Riding on a train: Apart from subways and “light rail,” I had never been on a train, since during my lifetime taking Amtrak was considered less of a transportation option and more of a death-wish. So this summer I went with some friends on the Thunder Mountain Line’s wine tasting train ride. For those of you who might be interested in trying it, I may suggest that you stick with the white wines. Not that the red wines are bad, but the train jerks a lot, and white wine stains are less noticeable.

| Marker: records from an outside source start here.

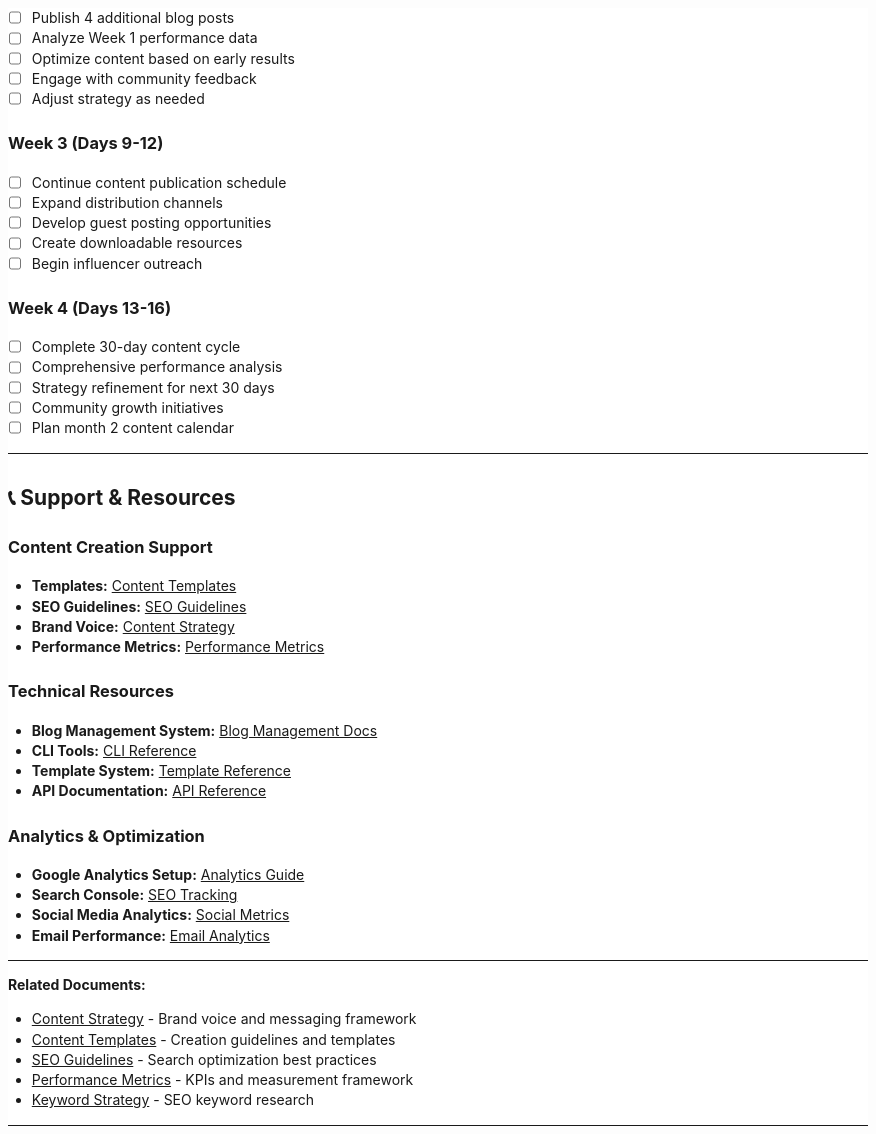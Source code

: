 - [ ] Publish 4 additional blog posts
- [ ] Analyze Week 1 performance data
- [ ] Optimize content based on early results
- [ ] Engage with community feedback
- [ ] Adjust strategy as needed

### Week 3 (Days 9-12)

- [ ] Continue content publication schedule
- [ ] Expand distribution channels
- [ ] Develop guest posting opportunities
- [ ] Create downloadable resources
- [ ] Begin influencer outreach

### Week 4 (Days 13-16)

- [ ] Complete 30-day content cycle
- [ ] Comprehensive performance analysis
- [ ] Strategy refinement for next 30 days
- [ ] Community growth initiatives
- [ ] Plan month 2 content calendar

---

## 📞 Support & Resources

### Content Creation Support

- **Templates:** [Content Templates](./content-templates.md)
- **SEO Guidelines:** [SEO Guidelines](./seo-guidelines.md)
- **Brand Voice:** [Content Strategy](./content-strategy.md)
- **Performance Metrics:** [Performance Metrics](./performance-metrics.md)

### Technical Resources

- **Blog Management System:**
  [Blog Management Docs](../../blog-management/README.md)
- **CLI Tools:** [CLI Reference](../../blog-management/CLI-REFERENCE.md)
- **Template System:** [Template Reference](../../blog-management/TEMPLATES.md)
- **API Documentation:** [API Reference](../../blog-management/API-REFERENCE.md)

### Analytics & Optimization

- **Google Analytics Setup:** [Analytics Guide](#)
- **Search Console:** [SEO Tracking](./seo-guidelines.md)
- **Social Media Analytics:** [Social Metrics](#)
- **Email Performance:** [Email Analytics](#)

---

**Related Documents:**

- [Content Strategy](./content-strategy.md) - Brand voice and messaging
  framework
- [Content Templates](./content-templates.md) - Creation guidelines and
  templates
- [SEO Guidelines](./seo-guidelines.md) - Search optimization best practices
- [Performance Metrics](./performance-metrics.md) - KPIs and measurement
  framework
- [Keyword Strategy](../strategy/keyword-integrated-content-strategy.md) - SEO
  keyword research

---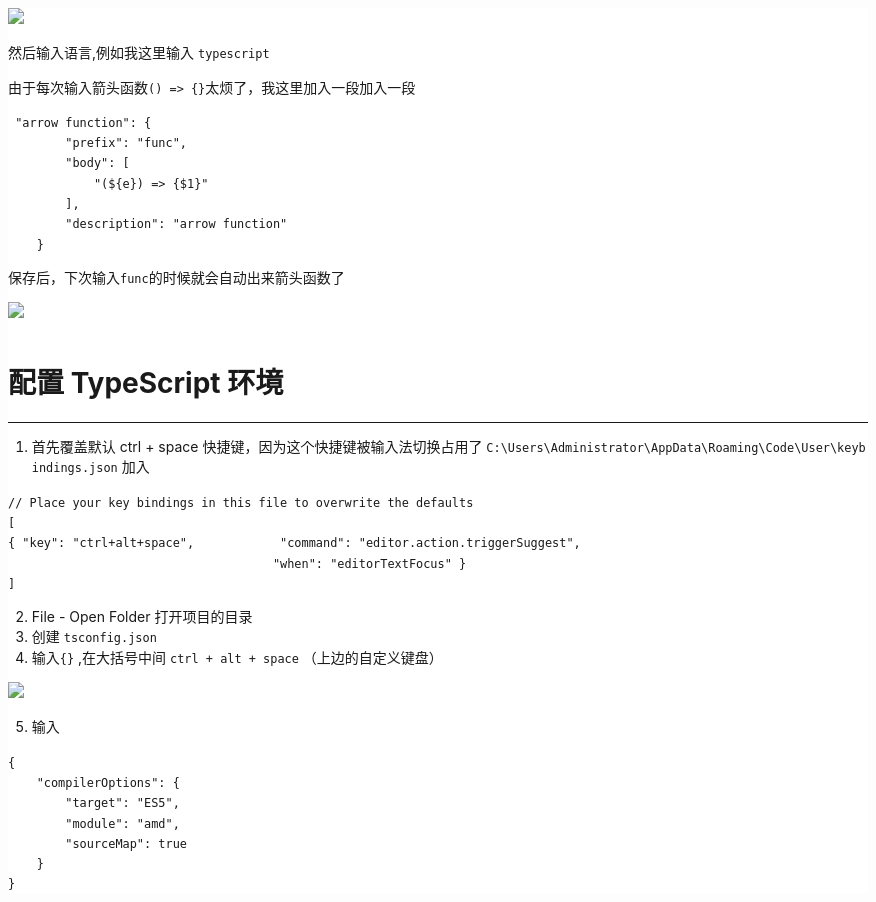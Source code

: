 
![](/images/vscode/20160401113811.png)

然后输入语言,例如我这里输入 `typescript`

由于每次输入箭头函数`() => {}`太烦了，我这里加入一段加入一段

```
 "arrow function": {
		"prefix": "func",
		"body": [
			"(${e}) => {$1}"
		],
		"description": "arrow function"
	}
```

保存后，下次输入`func`的时候就会自动出来箭头函数了

![](/images/vscode/20160401114330.png)

# 配置 TypeScript 环境

---

1. 首先覆盖默认 ctrl + space 快捷键，因为这个快捷键被输入法切换占用了
   `C:\Users\Administrator\AppData\Roaming\Code\User\keybindings.json`
   加入

```
// Place your key bindings in this file to overwrite the defaults
[
{ "key": "ctrl+alt+space",            "command": "editor.action.triggerSuggest",
                                     "when": "editorTextFocus" }
]
```

2. File - Open Folder 打开项目的目录
3. 创建 `tsconfig.json`
4. 输入`{}` ,在大括号中间 `ctrl + alt + space` （上边的自定义键盘）

![](/images/vscode/11979441.png)

5. 输入

```
{
    "compilerOptions": {
        "target": "ES5",
        "module": "amd",
        "sourceMap": true
    }
}
```
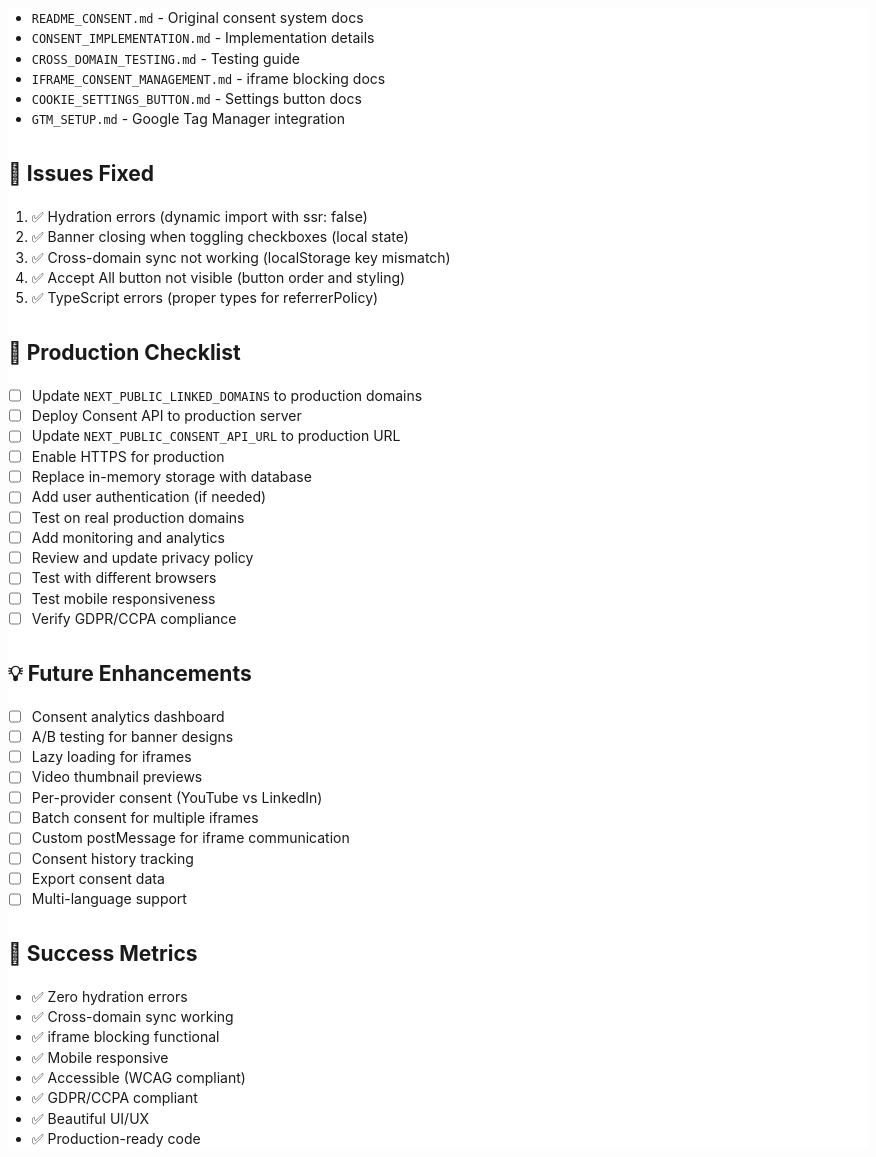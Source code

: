 - `README_CONSENT.md` - Original consent system docs
- `CONSENT_IMPLEMENTATION.md` - Implementation details
- `CROSS_DOMAIN_TESTING.md` - Testing guide
- `IFRAME_CONSENT_MANAGEMENT.md` - iframe blocking docs
- `COOKIE_SETTINGS_BUTTON.md` - Settings button docs
- `GTM_SETUP.md` - Google Tag Manager integration

## 🐛 Issues Fixed

1. ✅ Hydration errors (dynamic import with ssr: false)
2. ✅ Banner closing when toggling checkboxes (local state)
3. ✅ Cross-domain sync not working (localStorage key mismatch)
4. ✅ Accept All button not visible (button order and styling)
5. ✅ TypeScript errors (proper types for referrerPolicy)

## 🎯 Production Checklist

- [ ] Update `NEXT_PUBLIC_LINKED_DOMAINS` to production domains
- [ ] Deploy Consent API to production server
- [ ] Update `NEXT_PUBLIC_CONSENT_API_URL` to production URL
- [ ] Enable HTTPS for production
- [ ] Replace in-memory storage with database
- [ ] Add user authentication (if needed)
- [ ] Test on real production domains
- [ ] Add monitoring and analytics
- [ ] Review and update privacy policy
- [ ] Test with different browsers
- [ ] Test mobile responsiveness
- [ ] Verify GDPR/CCPA compliance

## 💡 Future Enhancements

- [ ] Consent analytics dashboard
- [ ] A/B testing for banner designs
- [ ] Lazy loading for iframes
- [ ] Video thumbnail previews
- [ ] Per-provider consent (YouTube vs LinkedIn)
- [ ] Batch consent for multiple iframes
- [ ] Custom postMessage for iframe communication
- [ ] Consent history tracking
- [ ] Export consent data
- [ ] Multi-language support

## 🎉 Success Metrics

- ✅ Zero hydration errors
- ✅ Cross-domain sync working
- ✅ iframe blocking functional
- ✅ Mobile responsive
- ✅ Accessible (WCAG compliant)
- ✅ GDPR/CCPA compliant
- ✅ Beautiful UI/UX
- ✅ Production-ready code

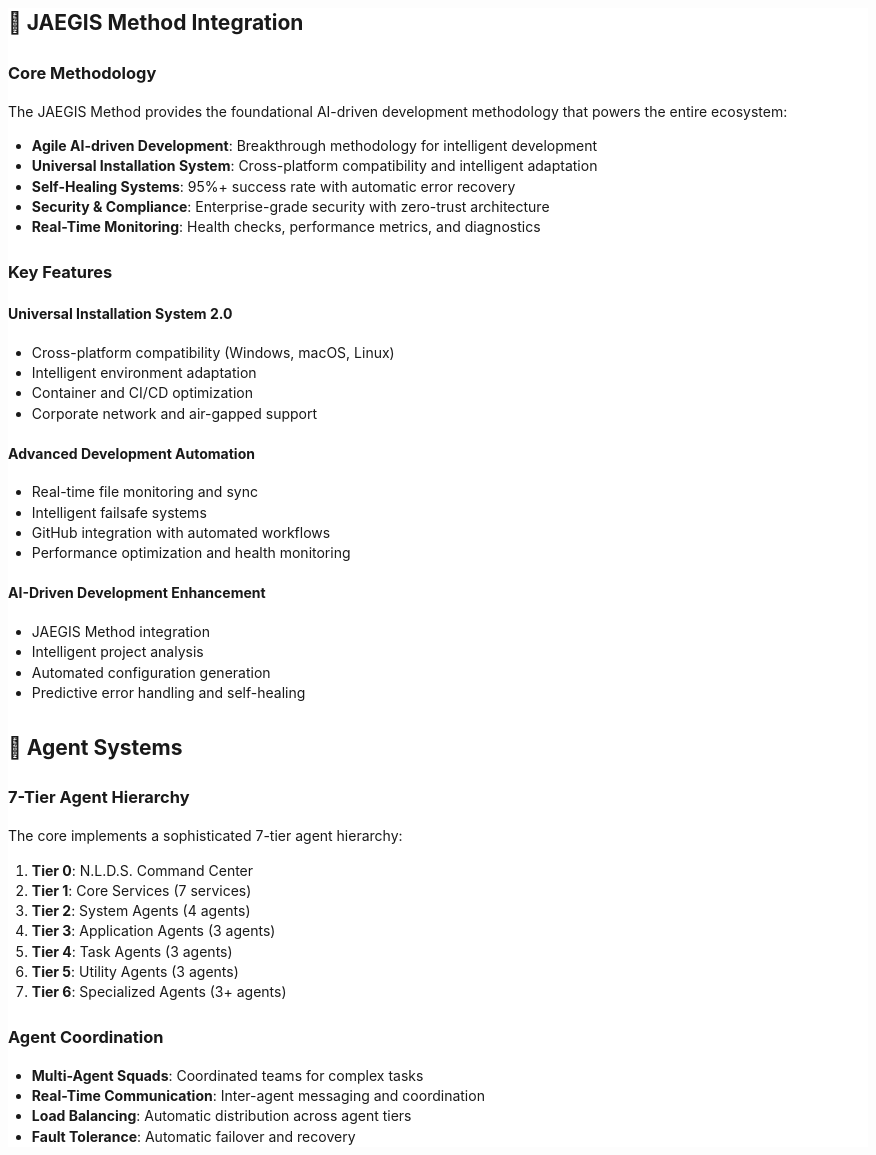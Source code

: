 ## 🧠 JAEGIS Method Integration

### Core Methodology

The JAEGIS Method provides the foundational AI-driven development methodology that powers the entire ecosystem:

- **Agile AI-driven Development**: Breakthrough methodology for intelligent development
- **Universal Installation System**: Cross-platform compatibility and intelligent adaptation
- **Self-Healing Systems**: 95%+ success rate with automatic error recovery
- **Security & Compliance**: Enterprise-grade security with zero-trust architecture
- **Real-Time Monitoring**: Health checks, performance metrics, and diagnostics

### Key Features

#### Universal Installation System 2.0
- Cross-platform compatibility (Windows, macOS, Linux)
- Intelligent environment adaptation
- Container and CI/CD optimization
- Corporate network and air-gapped support

#### Advanced Development Automation
- Real-time file monitoring and sync
- Intelligent failsafe systems
- GitHub integration with automated workflows
- Performance optimization and health monitoring

#### AI-Driven Development Enhancement
- JAEGIS Method integration
- Intelligent project analysis
- Automated configuration generation
- Predictive error handling and self-healing

## 🤖 Agent Systems

### 7-Tier Agent Hierarchy

The core implements a sophisticated 7-tier agent hierarchy:

1. **Tier 0**: N.L.D.S. Command Center
2. **Tier 1**: Core Services (7 services)
3. **Tier 2**: System Agents (4 agents)
4. **Tier 3**: Application Agents (3 agents)
5. **Tier 4**: Task Agents (3 agents)
6. **Tier 5**: Utility Agents (3 agents)
7. **Tier 6**: Specialized Agents (3+ agents)

### Agent Coordination

- **Multi-Agent Squads**: Coordinated teams for complex tasks
- **Real-Time Communication**: Inter-agent messaging and coordination
- **Load Balancing**: Automatic distribution across agent tiers
- **Fault Tolerance**: Automatic failover and recovery
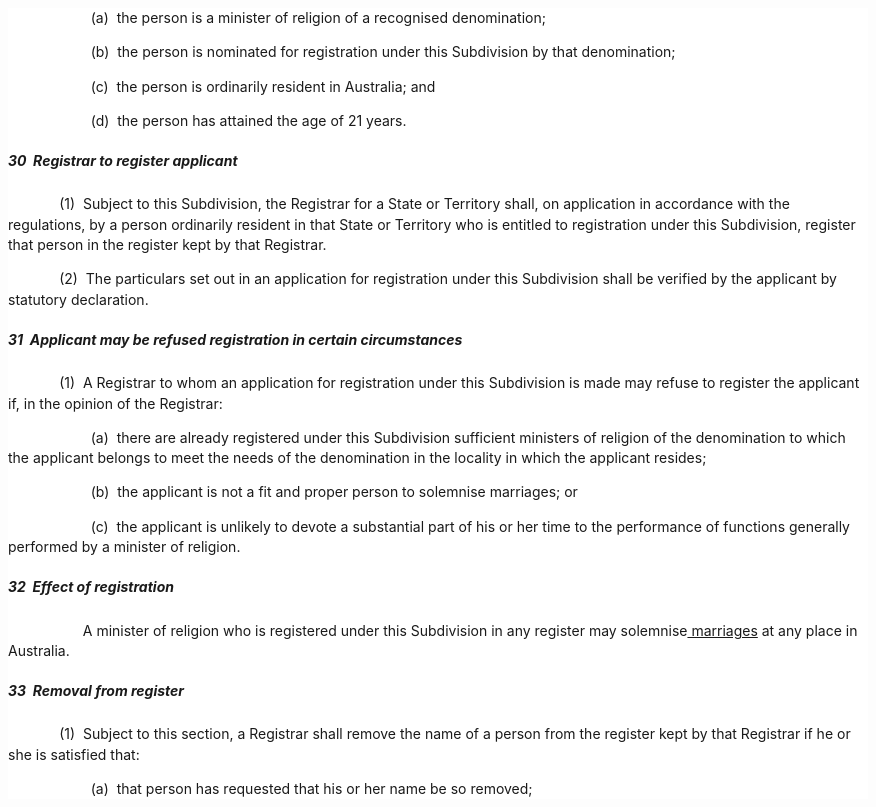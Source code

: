                      (a)  the person is a minister of
religion of a recognised denomination;

                     (b)  the person is nominated for
registration under this Subdivision by that denomination;

                     (c)  the person is ordinarily resident
in Australia; and

                     (d)  the person has attained the age of
21 years.

##### <a id="30"></a>30  Registrar to register applicant

             (1)  Subject to this Subdivision, the
Registrar for a State or Territory shall, on application in accordance with the
regulations, by a person ordinarily resident in that State or Territory who is
entitled to registration under this Subdivision, register that person in the
register kept by that Registrar.

             (2)  The particulars set out in an application
for registration under this Subdivision shall be verified by the applicant by
statutory declaration.

##### <a id="31"></a>31  Applicant may be refused registration in certain circumstances

             (1)  A Registrar to whom an application for
registration under this Subdivision is made may refuse to register the
applicant if, in the opinion of the Registrar:

                     (a)  there are already registered under
this Subdivision sufficient ministers of religion of the denomination to which
the applicant belongs to meet the needs of the denomination in the locality in
which the applicant resides;

                     (b)  the applicant is not a fit and
proper person to solemnise marriages; or

                     (c)  the applicant is unlikely to
devote a substantial part of his or her time to the performance of functions
generally performed by a minister of religion.

##### <a id="32"></a>32  Effect of registration

                   A minister of religion who is registered
under this Subdivision in any register may solemnise[ marriages](#marriag) at any place in Australia.

##### <a id="33"></a>33  Removal from register

             (1)  Subject to
this section, a Registrar shall remove the name of a person from the register
kept by that Registrar if he or she is satisfied that:

                     (a)  that person has requested that his
or her name be so removed;
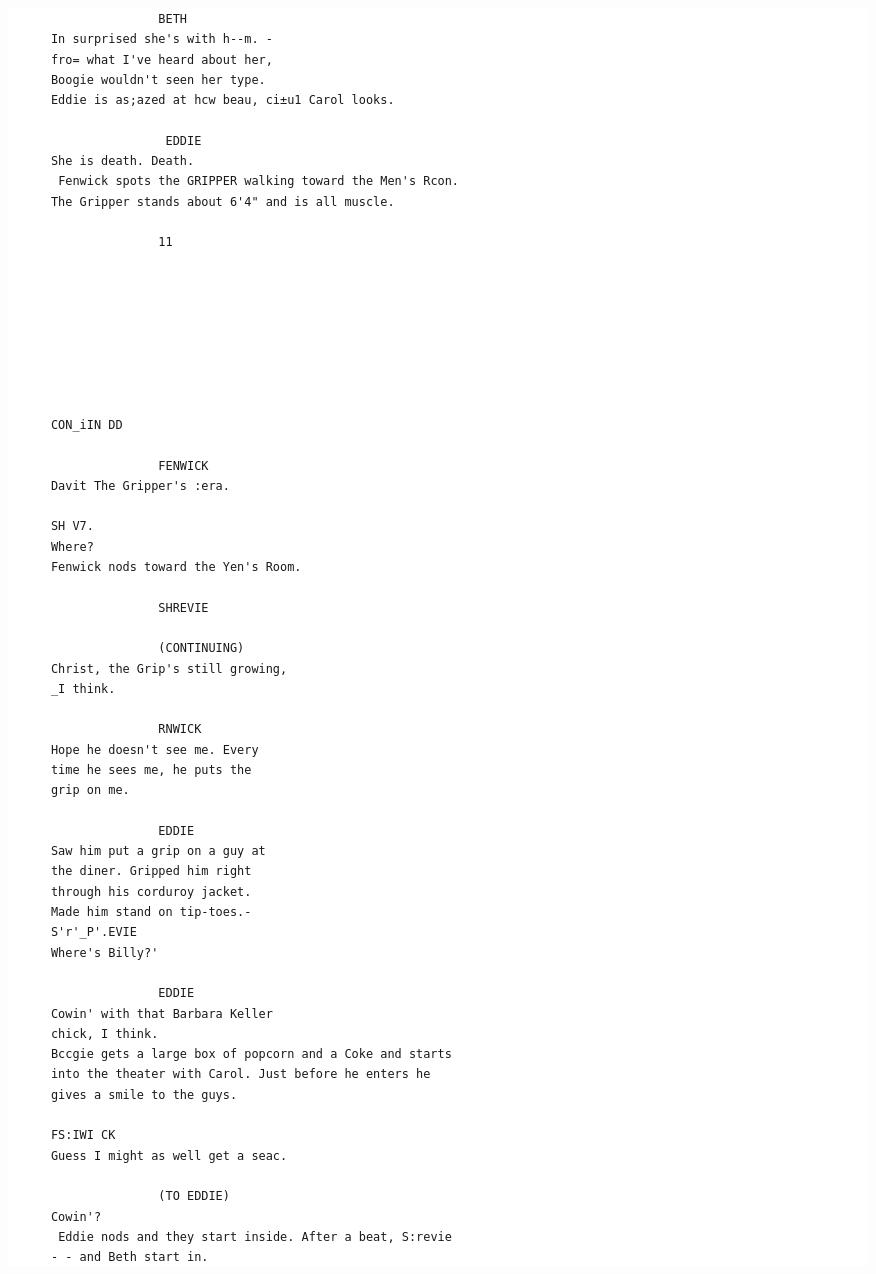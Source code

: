                          BETH
          In surprised she's with h--m. -
          fro= what I've heard about her,
          Boogie wouldn't seen her type.
          Eddie is as;azed at hcw beau, ci±u1 Carol looks.

                          EDDIE
          She is death. Death.
           Fenwick spots the GRIPPER walking toward the Men's Rcon.
          The Gripper stands about 6'4" and is all muscle.

                         11

                         

                         

                         

                         
          CON_iIN DD

                         FENWICK
          Davit The Gripper's :era.

          SH V7.
          Where?
          Fenwick nods toward the Yen's Room.

                         SHREVIE

                         (CONTINUING)
          Christ, the Grip's still growing,
          _I think.

                         RNWICK
          Hope he doesn't see me. Every
          time he sees me, he puts the
          grip on me.

                         EDDIE
          Saw him put a grip on a guy at
          the diner. Gripped him right
          through his corduroy jacket.
          Made him stand on tip-toes.-
          S'r'_P'.EVIE
          Where's Billy?'

                         EDDIE
          Cowin' with that Barbara Keller
          chick, I think.
          Bccgie gets a large box of popcorn and a Coke and starts
          into the theater with Carol. Just before he enters he
          gives a smile to the guys.

          FS:IWI CK
          Guess I might as well get a seac.

                         (TO EDDIE)
          Cowin'?
           Eddie nods and they start inside. After a beat, S:revie
          - - and Beth start in.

Halloween costumes One day the aforementioned man (who would probably prefer to remain anonymous throughout the entire letter but whom we’ll call “Andy”) and I were chatting and he suggested having a Halloween party. Having A) consumed too much caffeine, B) forgotten how much work it was 4 years ago when I had one, or C) wishing to retaliate for aforementioned camping trip, I suggested we host a Murder Mystery party for Halloween. It was probably due to option A, because I went on to volunteer to make our costumes. I had learned (and I use the word loosely) to sew last year and was honestly feeling a little too smug about my Martha Stewart abilities. Yet again I uttered those fatal words that have always gotten me in over my head—How hard can it be? Well NOW I have the answer. INCREDIBLY. Costumes are after all outfits that you would never normally be seen in, composed of fabrics that you would never make normal clothes out of and which have no purpose than to make you look different than you would normally ever appear. At what other time in my life would a strange net-type fabric with red bats ever seem like a good idea for anything other than perhaps to catch fish that have been taking hallucinogens? I spent the entire month of October either at work or in the sewing room swearing that there is such a thing as being overly optimistic. The Murder Mystery party itself was great fun—we had 14 participants, all of whom dressed up and thoroughly played up their parts. For a small “consideration” I have not published the pictures.

This year I learned:

  • If you have access to a line truck, moving a piano isn’t too difficult
  • Once they know you’re seeing someone, men aren’t as quick to come to your rescue
  • In Idaho, “perennial” and “annual” are only suggestions that plants may choose to disregard
  • Those in outside sales were not meant to host “soup night” every single month
  • Once you’ve been in a book club long enough, reading books is purely optional
  • Shrubs can die from neglect—unless they’re junipers.
  • It doesn’t matter when you plant them—leeks choose for themselves when they’re going to grow
  • Flat-water kayaking is almost exactly like sea-kayaking, but without the whales
  • If they are throwing a surprise party for you, your friends will avoid you for the month leading up to your birthday, leaving you to celebrate your birthday with a bunch of people you’re no longer speaking to.
  • As soon as you find a job you really enjoy, everyone else wants to hire you.
  • White couches with a black cat is a really bad idea
  • Do not buy Russian cookbooks. If it’s based on famine, it isn’t “cuisine.”
  • Handing out toys instead of candy for Halloween makes you the coolest adult on the block
  • The first time an English major finds herself having a conversation about routers, cabling, and VoIP, it’s shocking.
  • No matter how many things you fix on a house, there’s always something else that breaks.
  • Naan is too much work to make at home. Indian restaurants exist for a reason.
  • Dressing up as a clown and taking candy around to businesses requires a great deal of courage and caffeine—not necessarily in that order.

I hope 2005 has been a great year for you as well. May 2006 be full of happiness and adventure for all of you!